Make an exact copy of the records, dropping all pictures.
------ Given records ------
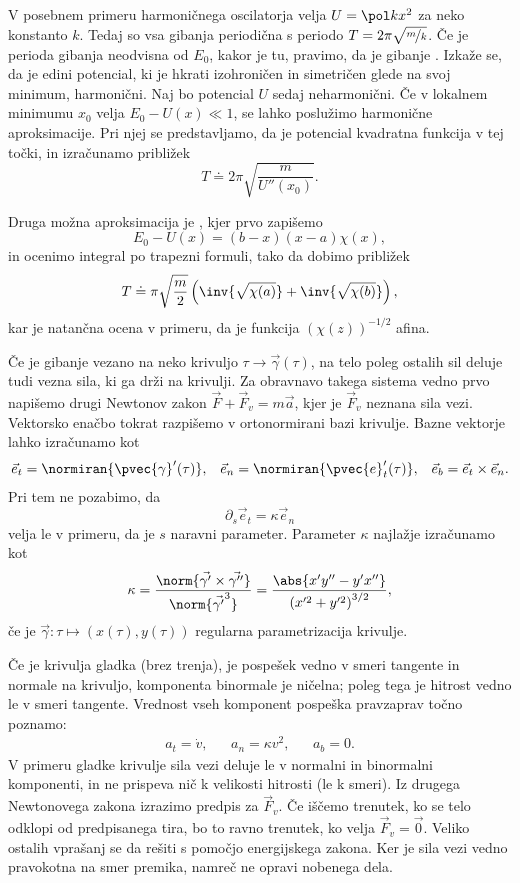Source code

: V posebnem primeru harmoničnega oscilatorja velja $U = \pol k x^2$ za neko
konstanto $k$.
Tedaj so vsa gibanja periodična s periodo $T = 2 \pi \sqrt{\nicefrac{m}{k}}$.
Če je perioda gibanja neodvisna od $E_0$, kakor je tu, pravimo, da je gibanje
.
Izkaže se, da je edini potencial, ki je hkrati izohroničen in simetričen glede
na svoj minimum, harmonični.
Naj bo potencial $U$ sedaj neharmonični.
Če v lokalnem minimumu $x_0$ velja $E_0 - U(x) \ll 1$, se lahko poslužimo
harmonične aproksimacije.
Pri njej se predstavljamo, da je potencial kvadratna funkcija v tej točki, in
izračunamo približek
\[
  T \doteq 2 \pi \sqrt{\frac{m}{U''(x_0)}}.
\]

Druga možna aproksimacija je , kjer prvo zapišemo
\[
  E_0 - U(x) = (b-x)(x-a) \chi(x),
\]
in ocenimo integral po trapezni formuli, tako da dobimo približek
\[
  T \doteq \pi \sqrt{\frac{m}{2}} \left( \inv{\sqrt{\chi(a)}} +
	\inv{\sqrt{\chi(b)}} \right),
\]
kar je natančna ocena v primeru, da je funkcija ${(\chi(z))}^{-1/2}$ afina.


Če je gibanje vezano na neko krivuljo $\tau \to \vec{\gamma}(\tau)$, na telo
poleg ostalih sil deluje tudi vezna sila, ki ga drži na krivulji.
Za obravnavo takega sistema vedno prvo napišemo drugi Newtonov zakon
$\vec{F} + \vec{F}_v = m \vec{a}$, kjer je $\vec{F}_v$ neznana sila vezi.
Vektorsko enačbo tokrat razpišemo v ortonormirani bazi krivulje.
Bazne vektorje lahko izračunamo kot
\begin{align*}
  \vec{e}_t = \normiran{\pvec{\gamma}'(\tau)},
  && \vec{e}_n = \normiran{\pvec{e}'_t(\tau)},
  && \vec{e}_b = \vec{e}_t \times \vec{e}_n.
\end{align*}
Pri tem ne pozabimo, da
\[
  \partial_s \vec{e}_t = \kappa \vec{e}_n
\]
velja le v primeru, da je $s$ naravni parameter.
Parameter $\kappa$ najlažje izračunamo kot
\[
  \kappa = \frac{\norm{\vec{\gamma'} \times
	  \vec{\gamma''}}}{\norm{\vec{\gamma'}^3}}
  = \frac{\abs{x' y'' - y' x''}}{{(x'^2 + y'^2)}^{3/2}},
\]
če je $\vec{\gamma}: \tau \mapsto (x(\tau), y(\tau))$ regularna parametrizacija krivulje.

Če je krivulja gladka (brez trenja), je pospešek vedno v smeri tangente in
normale na krivuljo, komponenta binormale je ničelna; poleg tega je hitrost
vedno le v smeri tangente.
Vrednost vseh komponent pospeška pravzaprav točno poznamo:
\begin{align*}
  a_t = \dot{v}, && a_n = \kappa v^2, && a_b = 0.
\end{align*}
V primeru gladke krivulje sila vezi deluje le v normalni in binormalni
komponenti, in ne prispeva nič k velikosti hitrosti (le k smeri).
Iz drugega Newtonovega zakona izrazimo predpis za $\vec{F}_v$.
Če iščemo trenutek, ko se telo odklopi od predpisanega tira, bo to ravno
trenutek, ko velja $\vec{F}_v = \vec{0}$.
Veliko ostalih vprašanj se da rešiti s pomočjo energijskega zakona.
Ker je sila vezi vedno pravokotna na smer premika, namreč ne opravi nobenega
dela.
------
Response below:
Source code

: V posebnem primeru harmoničnega oscilatorja velja $U = \pol k x^2$ za neko
konstanto $k$.
Tedaj so vsa gibanja periodična s periodo $T = 2 \pi \sqrt{\nicefrac{m}{k}}$.
Če je perioda gibanja neodvisna od $E_0$, kakor je tu, pravimo, da je gibanje
.
Izkaže se, da je edini potencial, ki je hkrati izohroničen in simetričen glede
na svoj minimum, harmonični.
Naj bo potencial $U$ sedaj neharmonični.
Če v lokalnem minimumu $x_0$ velja $E_0 - U(x) \ll 1$, se lahko poslužimo
harmonične aproksimacije.
Pri njej se predstavljamo, da je potencial kvadratna funkcija v tej točki, in
izračunamo približek
\[
  T \doteq 2 \pi \sqrt{\frac{m}{U''(x_0)}}.
\]

Druga možna aproksimacija je , kjer prvo zapišemo
\[
  E_0 - U(x) = (b-x)(x-a) \chi(x),
\]
in ocenimo integral po trapezni formuli, tako da dobimo približek
\[
  T \doteq \pi \sqrt{\frac{m}{2}} \left( \inv{\sqrt{\chi(a)}} +
	\inv{\sqrt{\chi(b)}} \right),
\]
kar je natančna ocena v primeru, da je funkcija ${(\chi(z))}^{-1/2}$ afina.


Če je gibanje vezano na neko krivuljo $\tau \to \vec{\gamma}(\tau)$, na telo
poleg ostalih sil deluje tudi vezna sila, ki ga drži na krivulji.
Za obravnavo takega sistema vedno prvo napišemo drugi Newtonov zakon
$\vec{F} + \vec{F}_v = m \vec{a}$, kjer je $\vec{F}_v$ neznana sila vezi.
Vektorsko enačbo tokrat razpišemo v ortonormirani bazi krivulje.
Bazne vektorje lahko izračunamo kot
\begin{align*}
  \vec{e}_t = \normiran{\pvec{\gamma}'(\tau)},
  && \vec{e}_n = \normiran{\pvec{e}'_t(\tau)},
  && \vec{e}_b = \vec{e}_t \times \vec{e}_n.
\end{align*}
Pri tem ne pozabimo, da
\[
  \partial_s \vec{e}_t = \kappa \vec{e}_n
\]
velja le v primeru, da je $s$ naravni parameter.
Parameter $\kappa$ najlažje izračunamo kot
\[
  \kappa = \frac{\norm{\vec{\gamma'} \times
	  \vec{\gamma''}}}{\norm{\vec{\gamma'}^3}}
  = \frac{\abs{x' y'' - y' x''}}{{(x'^2 + y'^2)}^{3/2}},
\]
če je $\vec{\gamma}: \tau \mapsto (x(\tau), y(\tau))$ regularna parametrizacija krivulje.

Če je krivulja gladka (brez trenja), je pospešek vedno v smeri tangente in
normale na krivuljo, komponenta binormale je ničelna; poleg tega je hitrost
vedno le v smeri tangente.
Vrednost vseh komponent pospeška pravzaprav točno poznamo:
\begin{align*}
  a_t = \dot{v}, && a_n = \kappa v^2, && a_b = 0.
\end{align*}
V primeru gladke krivulje sila vezi deluje le v normalni in binormalni
komponenti, in ne prispeva nič k velikosti hitrosti (le k smeri).
Iz drugega Newtonovega zakona izrazimo predpis za $\vec{F}_v$.
Če iščemo trenutek, ko se telo odklopi od predpisanega tira, bo to ravno
trenutek, ko velja $\vec{F}_v = \vec{0}$.
Veliko ostalih vprašanj se da rešiti s pomočjo energijskega zakona.
Ker je sila vezi vedno pravokotna na smer premika, namreč ne opravi nobenega
dela.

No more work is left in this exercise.